### Records for this exercise
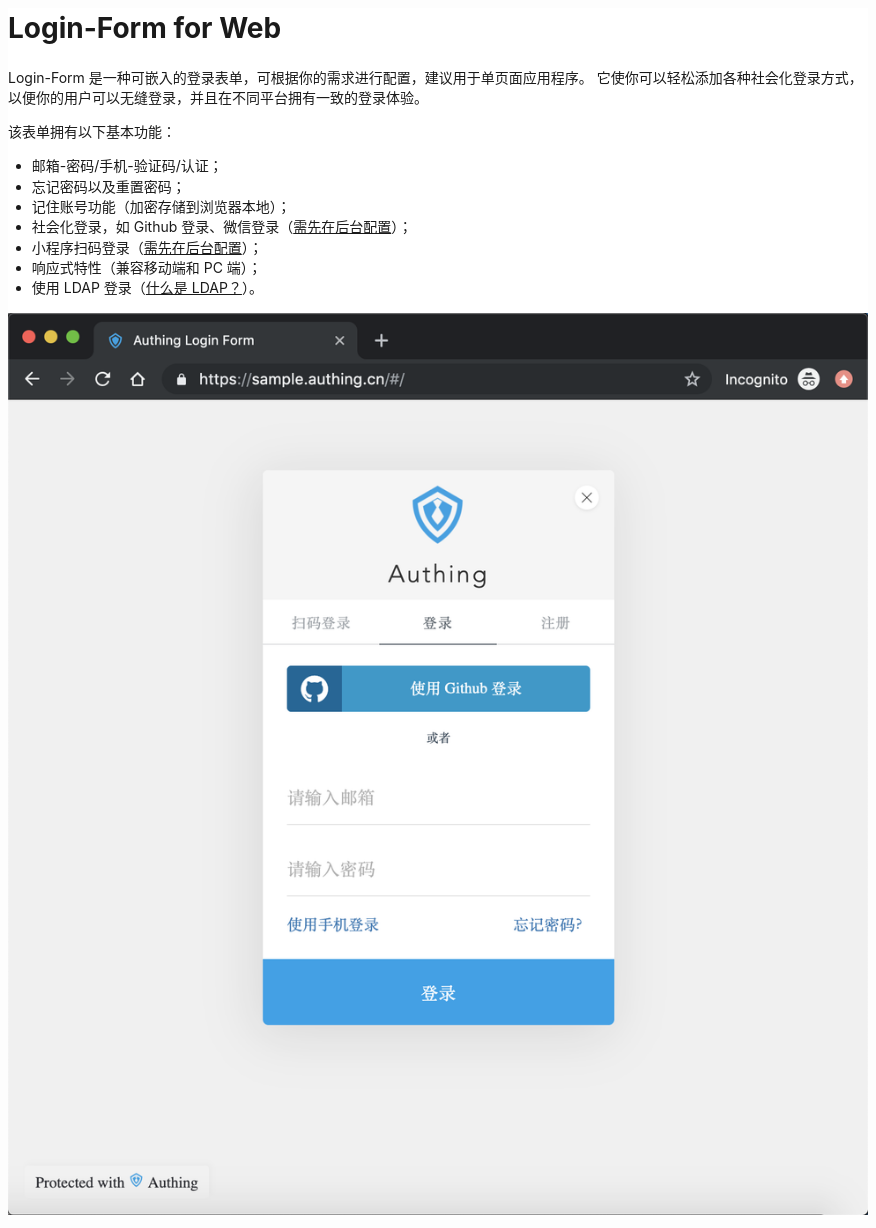 # Login-Form for Web

Login-Form 是一种可嵌入的登录表单，可根据你的需求进行配置，建议用于单页面应用程序。 它使你可以轻松添加各种社会化登录方式，以便你的用户可以无缝登录，并且在不同平台拥有一致的登录体验。

该表单拥有以下基本功能：

* 邮箱-密码/手机-验证码/认证；
* 忘记密码以及重置密码；
* 记住账号功能（加密存储到浏览器本地）；
* 社会化登录，如 Github 登录、微信登录（[需先在后台配置](https://learn.authing.cn/authing/advanced/social-login)）；
* 小程序扫码登录（[需先在后台配置](https://learn.authing.cn/authing/advanced/authentication/wxapp-qrcode)）；
* 响应式特性（兼容移动端和 PC 端）；
* 使用 LDAP 登录（[什么是 LDAP？](https://learn.authing.cn/authing/advanced/sso/ldap)）。

![](../.gitbook/assets/image%20%2850%29.png)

### What you have to do
Return the entries verbatim without images.

### Solution for this problem
 # Login-Form for Web

Login-Form 是一种可嵌入的登录表单，可根据你的需求进行配置，建议用于单页面应用程序。 它使你可以轻松添加各种社会化登录方式，以便你的用户可以无缝登录，并且在不同平台拥有一致的登录体验。

该表单拥有以下基本功能：

* 邮箱-密码/手机-验证码/认证；
* 忘记密码以及重置密码；
* 记住账号功能（加密存储到浏览器本地）；
* 社会化登录，如 Github 登录、微信登录（[需先在后台配置](https://learn.authing.cn/authing/advanced/social-login)）；
* 小程序扫码登录（[需先在后台配置](https://learn.authing.cn/authing/advanced/authentication/wxapp-qrcode)）；
* 响应式特性（兼容移动端和 PC 端）；
* 使用 LDAP 登录（[什么是 LDAP？](https://learn.authing.cn/authing/advanced/sso/ldap)）。

![](../.gitbook/assets/image%20%2850%29.png)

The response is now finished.